Credit: CORBIS

The innate immune response against bacteria that reside in the mammalian cell cytoplasm is poorly understood. Previous studies have shown that cytoplasmic bacteria are coated with ubiquitin and that bacterial growth is restricted by TANK-binding kinase 1 (TBK1), but the biological significance of these findings remained unclear. Now, new research published in Nature Immunology identifies nuclear dot protein 52 kDa (NDP52; also known as CALCOCO2) as a new innate immune receptor that links the host autophagy and ubiquitin systems by recruiting TBK1 to stop ubiquitin-coated bacteria proliferating in the cytoplasm.
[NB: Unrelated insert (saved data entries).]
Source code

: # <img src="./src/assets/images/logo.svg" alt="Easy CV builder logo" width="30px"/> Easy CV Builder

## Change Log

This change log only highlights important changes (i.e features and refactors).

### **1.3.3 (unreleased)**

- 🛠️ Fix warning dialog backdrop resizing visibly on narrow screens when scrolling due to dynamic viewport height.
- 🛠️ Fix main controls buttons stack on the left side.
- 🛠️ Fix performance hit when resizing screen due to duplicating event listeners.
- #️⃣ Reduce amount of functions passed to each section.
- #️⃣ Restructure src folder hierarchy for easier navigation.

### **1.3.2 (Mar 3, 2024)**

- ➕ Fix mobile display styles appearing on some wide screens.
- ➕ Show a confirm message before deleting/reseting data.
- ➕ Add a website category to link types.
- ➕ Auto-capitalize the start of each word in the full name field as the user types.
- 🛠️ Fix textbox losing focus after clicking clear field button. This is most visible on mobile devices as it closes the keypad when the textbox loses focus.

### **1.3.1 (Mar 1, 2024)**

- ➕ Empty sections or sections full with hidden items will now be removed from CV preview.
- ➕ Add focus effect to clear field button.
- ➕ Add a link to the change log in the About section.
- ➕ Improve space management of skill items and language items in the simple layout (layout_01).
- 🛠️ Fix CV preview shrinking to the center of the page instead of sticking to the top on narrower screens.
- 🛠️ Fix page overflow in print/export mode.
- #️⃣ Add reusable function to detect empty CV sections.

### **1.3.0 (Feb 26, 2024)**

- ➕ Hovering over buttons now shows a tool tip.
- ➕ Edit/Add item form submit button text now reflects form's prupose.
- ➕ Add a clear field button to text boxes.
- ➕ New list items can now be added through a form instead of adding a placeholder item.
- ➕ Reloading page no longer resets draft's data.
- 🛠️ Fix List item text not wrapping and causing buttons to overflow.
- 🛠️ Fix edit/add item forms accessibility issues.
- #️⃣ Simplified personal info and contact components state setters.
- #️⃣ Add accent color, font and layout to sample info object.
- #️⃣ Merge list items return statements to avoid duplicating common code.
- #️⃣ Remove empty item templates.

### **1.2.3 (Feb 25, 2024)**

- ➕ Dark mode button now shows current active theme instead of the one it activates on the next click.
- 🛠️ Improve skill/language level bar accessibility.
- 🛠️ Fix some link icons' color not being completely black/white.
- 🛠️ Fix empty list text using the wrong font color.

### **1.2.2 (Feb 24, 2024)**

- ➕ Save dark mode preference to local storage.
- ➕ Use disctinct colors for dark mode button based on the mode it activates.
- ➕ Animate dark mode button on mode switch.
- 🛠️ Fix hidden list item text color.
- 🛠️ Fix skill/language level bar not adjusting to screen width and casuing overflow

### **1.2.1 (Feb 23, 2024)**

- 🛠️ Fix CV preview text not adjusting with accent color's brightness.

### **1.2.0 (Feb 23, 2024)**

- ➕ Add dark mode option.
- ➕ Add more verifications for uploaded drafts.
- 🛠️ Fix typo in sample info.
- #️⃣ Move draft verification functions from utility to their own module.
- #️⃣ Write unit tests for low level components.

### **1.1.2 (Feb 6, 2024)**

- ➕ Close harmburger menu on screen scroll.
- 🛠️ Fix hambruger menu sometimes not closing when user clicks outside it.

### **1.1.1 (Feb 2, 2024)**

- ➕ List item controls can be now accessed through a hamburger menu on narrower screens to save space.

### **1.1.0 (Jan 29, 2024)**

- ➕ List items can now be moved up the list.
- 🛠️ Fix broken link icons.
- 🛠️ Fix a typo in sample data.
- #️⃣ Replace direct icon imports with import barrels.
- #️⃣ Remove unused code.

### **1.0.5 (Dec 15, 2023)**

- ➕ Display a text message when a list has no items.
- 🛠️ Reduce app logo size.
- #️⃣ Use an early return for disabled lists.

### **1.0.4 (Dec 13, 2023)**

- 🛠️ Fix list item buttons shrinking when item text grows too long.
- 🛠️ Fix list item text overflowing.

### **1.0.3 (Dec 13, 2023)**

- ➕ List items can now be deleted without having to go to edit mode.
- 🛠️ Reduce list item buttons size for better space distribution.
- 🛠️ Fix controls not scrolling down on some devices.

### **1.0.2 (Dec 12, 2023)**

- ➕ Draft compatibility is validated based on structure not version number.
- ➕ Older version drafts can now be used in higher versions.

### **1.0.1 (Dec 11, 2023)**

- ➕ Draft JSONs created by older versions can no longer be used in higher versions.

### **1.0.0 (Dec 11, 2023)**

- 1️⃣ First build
Salmonella enterica subspecies enterica serovar Typhimurium normally resides intracellularly within a Salmonella-containing vacuole (SCV). Thurston et al. studied the fate of S. Typhimurium that escape the SCV and enter the cytoplasm and showed that ubiquitin-coated S. Typhimurium indirectly recruited the TBK1 adaptor proteins NAP1 (also known as AZI2) and SINTBAD (also known as TBKBP1). Analysis of TBK1 complexes in cell extracts identified NDP52 as the cytoplasmic receptor that recruits TBK1 and its adaptors to ubiquitin-coated S. Typhimurium. Depletion of either TBK1 or NDP52 led to an increase in intracellular bacterial numbers, confirming the role of these proteins in preventing bacterial growth in the cytoplasm. Finally, it was shown that NDP52 limits bacterial growth by acting as a cytoplasmic autophagy receptor. It delivers ubiquitin-coated bacteria into autophagosomes, where the bacteria are presumably degraded, by binding directly with the autophagosome marker LC3; knockdown of NDP52 led to a decrease in the percentage of ubiquitin-coated bacteria present in LC3-positive autophagosomes.

Previous work has identified a key role for TBK1 in antiviral innate immunity. This work reinforces the role for TBK1 and identifies NDP52, a new innate immune receptor, in the response to cytoplasmic bacteria. Further work will be required to determine how NDP52 detects ubiquitin and to clarify the role of TBK1 in autophagy. Also, more work is needed to establish the host mechanisms for ubiquitin coating of bacteria in the cytoplasm and how bacteria specifically adapted for growth in the cytoplasm, such as Shigella flexneri, manage to avoid this.